In this respect, Canada is setting a powerful example. Like indigenous people around the world, Canada’s First Nations, including the Innu, have proved that they know how to manage ecosystems sustainably. Indigenous leadership or partnerships have been behind the creation of nearly 90 per cent of the protected areas established in Canada over the past two decades. And First Nations are leading the way on proposals to establish scores more protected areas.
The Canadian government has recognised indigenous peoples as essential partners in achieving biodiversity goals. Last year, it announced CAN$340 million ($258 million) in new funding for indigenous-led conservation, to be delivered over five years. Almost half of the total will support indigenous-protected and conserved areas; the rest will fund First Nations-led stewardship initiatives. The success of the COP15 agreement hinges on whether other industrialized countries follow this model.
As it stands, indigenous peoples and local communities receive only 16-23 per cent total support for land protection from international conservation institutions. But we deliver the same outcomes with fewer resources than government-run conservation.
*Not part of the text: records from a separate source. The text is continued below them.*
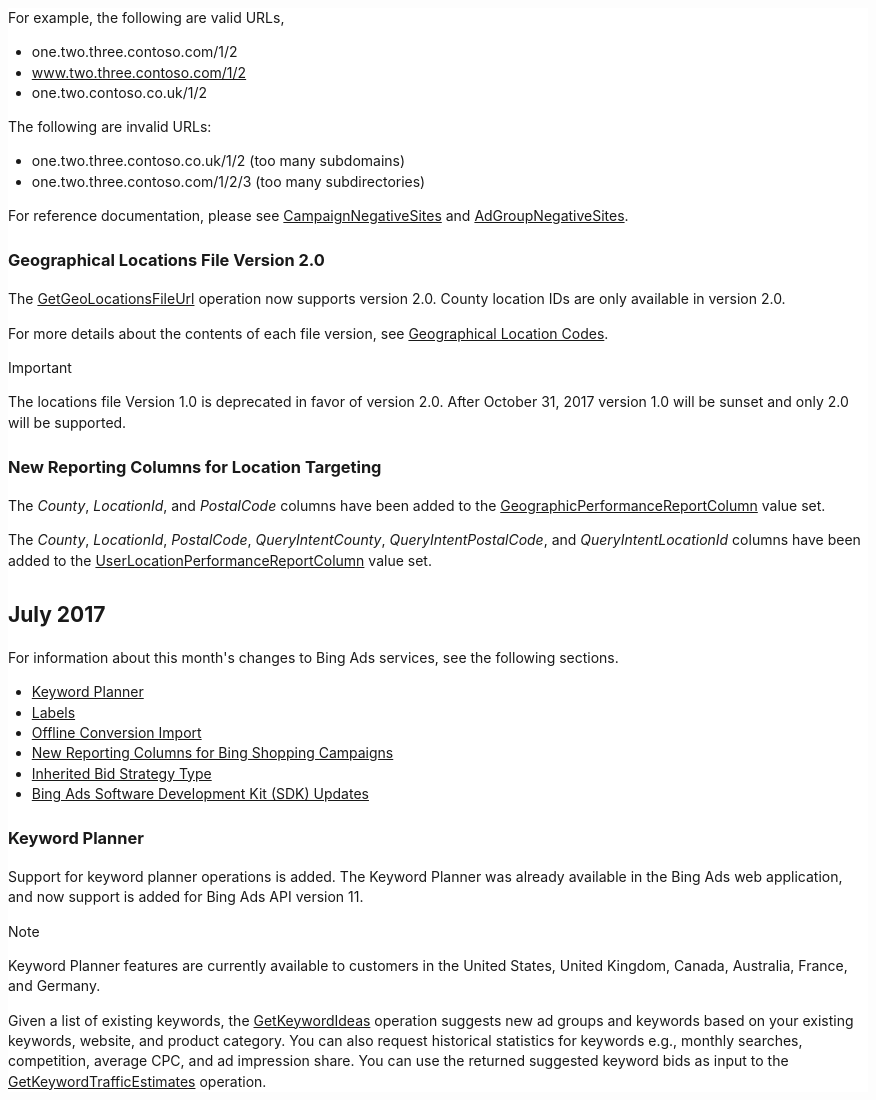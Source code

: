 For example, the following are valid URLs,
*  one.two.three.contoso.com/1/2  
*  www.two.three.contoso.com/1/2  
*  one.two.contoso.co.uk/1/2

The following are invalid URLs:
*  one.two.three.contoso.co.uk/1/2 (too many subdomains)  
*  one.two.three.contoso.com/1/2/3 (too many subdirectories)  

For reference documentation, please see [CampaignNegativeSites](../campaign-management-service/campaignnegativesites.md) and [AdGroupNegativeSites](../campaign-management-service/adgroupnegativesites.md).

### <a name="geo-locations-august2017"></a>Geographical Locations File Version 2.0 
The [GetGeoLocationsFileUrl](../campaign-management-service/getgeolocationsfileurl.md) operation now supports version 2.0. County location IDs are only available in version 2.0.

For more details about the contents of each file version, see [Geographical Location Codes](geographical-location-codes.md).

> [!IMPORTANT]
> The locations file Version 1.0 is deprecated in favor of version 2.0. After October 31, 2017 version 1.0 will be sunset and only 2.0 will be supported. 

### <a name="reporting-locations-august2017"></a>New Reporting Columns for Location Targeting
The *County*, *LocationId*, and *PostalCode* columns have been added to the [GeographicPerformanceReportColumn](../reporting-service/geographicperformancereportcolumn.md) value set.

The *County*, *LocationId*, *PostalCode*, *QueryIntentCounty*, *QueryIntentPostalCode*, and *QueryIntentLocationId* columns have been added to the [UserLocationPerformanceReportColumn](../reporting-service/userlocationperformancereportcolumn.md) value set.

## <a name="july2017"></a>July 2017
For information about this month's changes to Bing Ads services, see the following sections.

-   [Keyword Planner](#keyword-planner-july2017)  
-   [Labels](#labels-july2017)  
-   [Offline Conversion Import](#offline-conversions-july2017)  
-   [New Reporting Columns for Bing Shopping Campaigns](#reporting-bsc-july2017)  
-   [Inherited Bid Strategy Type](#inheritedbidstrategytype-july2017)
-   [Bing Ads Software Development Kit (SDK) Updates](#sdk-july2017)  

### <a name="keyword-planner-july2017"></a>Keyword Planner
Support for keyword planner operations is added. The Keyword Planner was already available in the Bing Ads web application, and now support is added for Bing Ads API version 11.

> [!NOTE]
> Keyword Planner features are currently available to customers in the United States, United Kingdom, Canada, Australia, France, and Germany.

Given a list of existing keywords, the [GetKeywordIdeas](../ad-insight-service/getkeywordideas.md) operation suggests new ad groups and keywords based on your existing keywords, website, and product category. You can also request historical statistics for keywords e.g., monthly searches, competition, average CPC, and ad impression share. You can use the returned suggested keyword bids as input to the [GetKeywordTrafficEstimates](../ad-insight-service/getkeywordtrafficestimates.md) operation.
In other words, indigenous peoples and local communities are not only the best protectors of biodiversity, but also the most cost-effective, and among the most in need. Support for their conservation and stewardship benefits people and the planet.
The COP15 agreement is an important step towards stopping the biodiversity crisis from robbing us of our pollinators, our sources of new medicines and superfoods, and the ecosystem services that underpin healthy and prosperous communities. But given how rapidly the extinction crisis is progressing, transforming commitments into action is vital. Indigenous peoples have shown that we can protect the Earth’s biodiversity. But we can’t do it alone. We need the world’s support.